Chop the ginger, garlic, green chilies, and cilantro. Grate red onions and set them aside. Set lemon aside.
Add ground chicken to a large bowl. Add all the spices - salt, coriander powder, cumin powder, cardamom powder, Kashmiri red chili powder, chat masala, and garam masala.
Now add the remaining spices - ginger, garlic, green chilies, red onion, cilantro leaves, and lemon juice.
Mix the ground chicken using a spoon (or your hands if you wish). Make sure everything is well combined. Add a tablespoon of avocado oil (if using 98% fat-free chicken... else you don't need additional oil) and mix well. This will also prevent the meat from sticking to your hands. Your chicken seekh kebab mixture is ready.
Form the Log-Shaped Kebabs
Take 1/4 cup of the mixture into the palm of your hands.
Like so.
Roll it out into a log shape.
You will have a total of 8 log-shaped chicken seekh kebabs.
Cook Chicken Kebab
Heat up a castiron skillet on medium heat. Once hot, add a little oil, about 1 tbsp to coat the pan well.
Place the kebabs on the skillet - they should sizzle immediately. Cook for 2 minutes on each side.
Roll the kebab around and cook for 2 minutes again. Use your best judgment and make sure the kebabs don't burn. Cook on all sides.

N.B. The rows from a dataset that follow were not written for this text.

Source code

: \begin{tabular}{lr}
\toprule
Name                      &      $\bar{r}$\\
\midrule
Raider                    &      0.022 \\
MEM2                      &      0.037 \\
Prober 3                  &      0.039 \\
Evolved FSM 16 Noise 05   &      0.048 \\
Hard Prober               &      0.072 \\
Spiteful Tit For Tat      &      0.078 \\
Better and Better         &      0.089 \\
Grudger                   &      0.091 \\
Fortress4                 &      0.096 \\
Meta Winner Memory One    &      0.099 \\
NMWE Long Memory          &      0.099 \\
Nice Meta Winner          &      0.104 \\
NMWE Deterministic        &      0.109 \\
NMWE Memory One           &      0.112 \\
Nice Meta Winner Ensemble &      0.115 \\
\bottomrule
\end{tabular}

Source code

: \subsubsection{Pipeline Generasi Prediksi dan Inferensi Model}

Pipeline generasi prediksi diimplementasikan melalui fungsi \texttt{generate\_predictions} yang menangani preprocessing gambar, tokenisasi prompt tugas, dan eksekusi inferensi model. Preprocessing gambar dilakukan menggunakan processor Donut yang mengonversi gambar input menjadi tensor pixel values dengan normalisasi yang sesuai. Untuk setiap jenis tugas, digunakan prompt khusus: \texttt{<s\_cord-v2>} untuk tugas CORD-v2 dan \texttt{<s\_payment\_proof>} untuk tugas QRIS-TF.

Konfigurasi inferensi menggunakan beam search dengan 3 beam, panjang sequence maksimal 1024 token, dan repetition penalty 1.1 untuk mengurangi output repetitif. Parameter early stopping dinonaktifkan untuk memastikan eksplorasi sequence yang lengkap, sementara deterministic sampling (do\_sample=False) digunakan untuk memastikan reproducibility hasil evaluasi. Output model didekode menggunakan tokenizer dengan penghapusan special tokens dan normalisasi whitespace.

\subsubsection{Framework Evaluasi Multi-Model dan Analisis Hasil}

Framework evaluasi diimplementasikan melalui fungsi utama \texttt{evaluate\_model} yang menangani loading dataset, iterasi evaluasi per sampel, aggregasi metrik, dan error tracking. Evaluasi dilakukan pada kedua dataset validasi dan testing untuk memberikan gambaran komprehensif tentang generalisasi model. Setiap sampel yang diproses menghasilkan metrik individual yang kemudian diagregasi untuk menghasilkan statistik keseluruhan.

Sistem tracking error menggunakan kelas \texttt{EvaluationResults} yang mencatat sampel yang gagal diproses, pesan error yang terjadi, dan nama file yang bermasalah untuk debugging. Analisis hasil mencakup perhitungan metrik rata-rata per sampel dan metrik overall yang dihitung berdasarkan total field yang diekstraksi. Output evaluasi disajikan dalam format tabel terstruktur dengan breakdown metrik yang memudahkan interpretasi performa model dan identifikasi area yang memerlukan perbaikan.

Once kebabs are done, let them sit for 10 minutes else the juices will pour out.
Saute Veggies
Cube red onions, green bell pepper, and tomatoes.
Heat up the same castiron skillet on medium heat, add 1 tbsp of oil. Add the onions and green bell peppers to the skillet. Season with salt and black pepper to taste. Stir in between.
Five minutes later you should have perfectly grilled onions and peppers. Remove peppers and onions from the skillet and set them aside.
Add tomatoes and cook for about 5 minutes. Stir in between.
Once done, set aside veggies.
How to make Turmeric Rice recipe step by step
Rinse and soak white basmati rice for 10 minutes.
Heat up the Instant Pot on Saute mode. Once hot, add 1/2 tbsp oil and 1/2 tbsp butter. Add turmeric powder, green cardamoms, and peppercorns. Saute for 45 seconds.
Add the rice and saute for 1-2 minutes until lightly toasted.
Now add water and salt. Stir.
Cook on High Pressure for 5 minutes. Let the rice naturally release all the way.
Once done - perfectly cooked turmeric rice.
Make Garlic Cucumber Raita (winged it)
In a bowl, add yogurt, garlic, cucumber, kala jeera (roasted cumin powder), salt, and red chili powder.
Add fresh cilantro leaves. Mix. Refrigerate for about 30 minutes before serving.
Notes
Ground Chicken: I used organic ground chicken that is 98% lean combined with 1 tablespoon of avocado oil. If you're using ground chicken that is 93% lean, then you can skip the tablespoon of avocado oil since there is 7% fat.